Monday, August 29, 2016

As time goes by : a novel

As Time Goes By by Mary Higgins Clark

Reviewed by Gerti

It’s a sad thing for this fan to admit, but Mary Higgins Clark is old. She has been writing thrillers for a very long time! And although “As Time Goes By” is a thrilling story written in her usual vein, it has some inaccuracies and idiosyncracies that I can only attribute to Clark not being “with it” in the modern sense. She probably isn’t on Facebook or Instagram, and it’s that sort of thing that sinks a book for the modern reader who is more acquainted with those technological advances than is Clark. For example, I had a hard time listening to her discussing TV journalist Delaney Wright’s job because I had worked in the broadcasting and many aspects of TV reporting and anchoring were portrayed clumsily here, as though Clark had little experience of it.

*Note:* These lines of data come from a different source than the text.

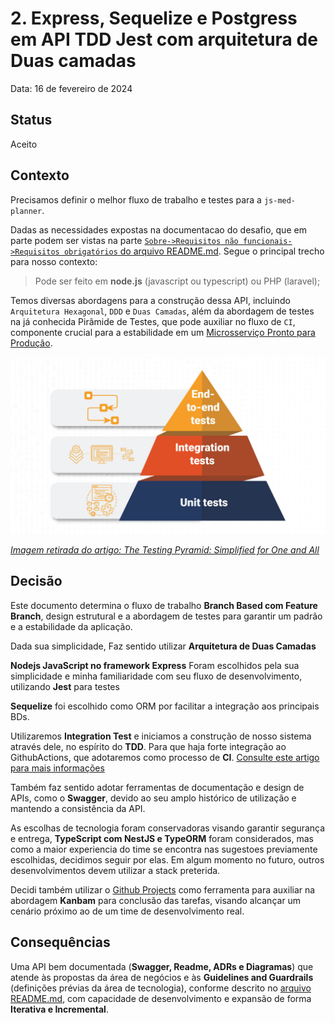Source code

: # 2. Express, Sequelize e Postgress em API TDD Jest com arquitetura de Duas camadas

Data: 16 de fevereiro de 2024

## Status

Aceito

## Contexto

Precisamos definir o melhor fluxo de trabalho e testes para a `js-med-planner`.


Dadas as necessidades expostas na documentacao do desafio, que em parte podem ser vistas na parte [`Sobre->Requisitos não funcionais->Requisitos obrigatórios` do arquivo README.md](../../../README.md). Segue o principal trecho para nosso contexto:

>
> Pode ser feito em __node.js__ (javascript ou typescript) ou PHP (laravel);
>

Temos diversas abordagens para a construção dessa API, incluindo `Arquitetura Hexagonal`, `DDD` e `Duas Camadas`, além da abordagem de testes na já conhecida Pirâmide de Testes, que pode auxiliar no fluxo de `CI`, componente crucial para a estabilidade em um [Microsserviço Pronto para Produção](https://www.amazon.com.br/Microsservi%C3%A7os-Prontos-Para-Produ%C3%A7%C3%A3o-Padronizados/dp/8575226215).

<img src="../../assets/images/layout/graphics/test_pyramid.jpg">

_[Imagem retirada do artigo: The Testing Pyramid: Simplified for One and All](https://www.headspin.io/blog/the-testing-pyramid-simplified-for-one-and-all)_

## Decisão

Este documento determina o fluxo de trabalho __Branch Based com Feature Branch__, design estrutural e a abordagem de testes para garantir um padrão e a estabilidade da aplicação.

Dada sua simplicidade, Faz sentido utilizar __Arquitetura de Duas Camadas__

__Nodejs JavaScript no framework Express__ Foram escolhidos pela sua simplicidade e minha familiaridade com seu fluxo de desenvolvimento, utilizando __Jest__ para testes

__Sequelize__ foi escolhido como ORM por facilitar a integração aos principais BDs.

Utilizaremos __Integration Test__ e iniciamos a construção de nosso sistema através dele, no espírito do __TDD__. Para que haja forte integração ao GithubActions, que adotaremos como processo de __CI__. [Consulte este artigo para mais informações](https://novateus.com/blog/8-functional-testing-types-explained-with-examples/)

Também faz sentido adotar ferramentas de documentação e design de APIs, como o __Swagger__, devido ao seu amplo histórico de utilização e mantendo a consistência da API.

As escolhas de tecnologia foram conservadoras visando garantir segurança e entrega, __TypeScript com NestJS e TypeORM__ foram considerados, mas como a maior experiencia do time se encontra nas sugestoes previamente escolhidas, decidimos seguir por elas. Em algum momento no futuro, outros desenvolvimentos devem utilizar a stack preterida.

Decidi também utilizar o [Github Projects](.) como ferramenta para auxiliar na abordagem __Kanbam__ para conclusão das tarefas, visando alcançar um cenário próximo ao de um time de desenvolvimento real.

## Consequências

Uma API bem documentada (__Swagger, Readme, ADRs e Diagramas__) que atende às propostas da área de negócios e às __Guidelines and Guardrails__ (definições prévias da área de tecnologia), conforme descrito no [arquivo README.md](../../../README.md), com capacidade de desenvolvimento e expansão de forma __Iterativa e Incremental__.
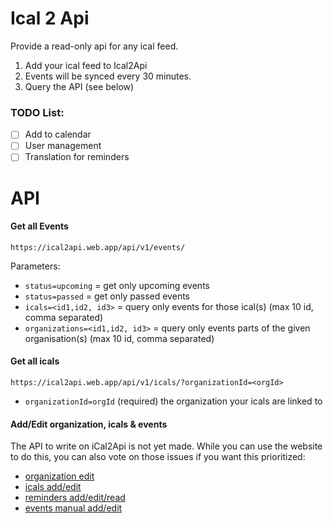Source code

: # Ical 2 Api

Provide a read-only api for any ical feed.

1. Add your ical feed to Ical2Api
2. Events will be synced every 30 minutes.
3. Query the API (see below)

### TODO List:

-   [ ] Add to calendar
-   [ ] User management
-   [ ] Translation for reminders

# API

#### Get all Events

`https://ical2api.web.app/api/v1/events/`

Parameters:

-   `status=upcoming` = get only upcoming events
-   `status=passed` = get only passed events
-   `icals=<id1,id2, id3>` = query only events for those ical(s) (max 10 id, comma separated)
-   `organizations=<id1,id2, id3>` = query only events parts of the given organisation(s) (max 10 id, comma separated)

#### Get all icals

`https://ical2api.web.app/api/v1/icals/?organizationId=<orgId>`

-   `organizationId=orgId` (required) the organization your icals are linked to

#### Add/Edit organization, icals & events

The API to write on iCal2Api is not yet made. While you can use the website to do this, you can also vote on those issues if you want this prioritized:

-   [organization edit](https://github.com/HugoGresse/Ical2Api/issues/8)
-   [icals add/edit](https://github.com/HugoGresse/Ical2Api/issues/10)
-   [reminders add/edit/read](https://github.com/HugoGresse/Ical2Api/issues/9)
-   [events manual add/edit](https://github.com/HugoGresse/Ical2Api/issues/11)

Another false note for me was the character named Singh Patel. Those are two last names from the Indian subcontinent, and it seemed odd that a character would have two last names, the English equivalent of naming your child “Smith Jones”. Perhaps it happens, but it is odd enough to make me think that Clark doesn’t know any people of Indian or Pakistani descent, and therefore just picked these names because they sounded foreign to her. Since she didn’t catch the awkward name herself, an editor should have caught and changed it.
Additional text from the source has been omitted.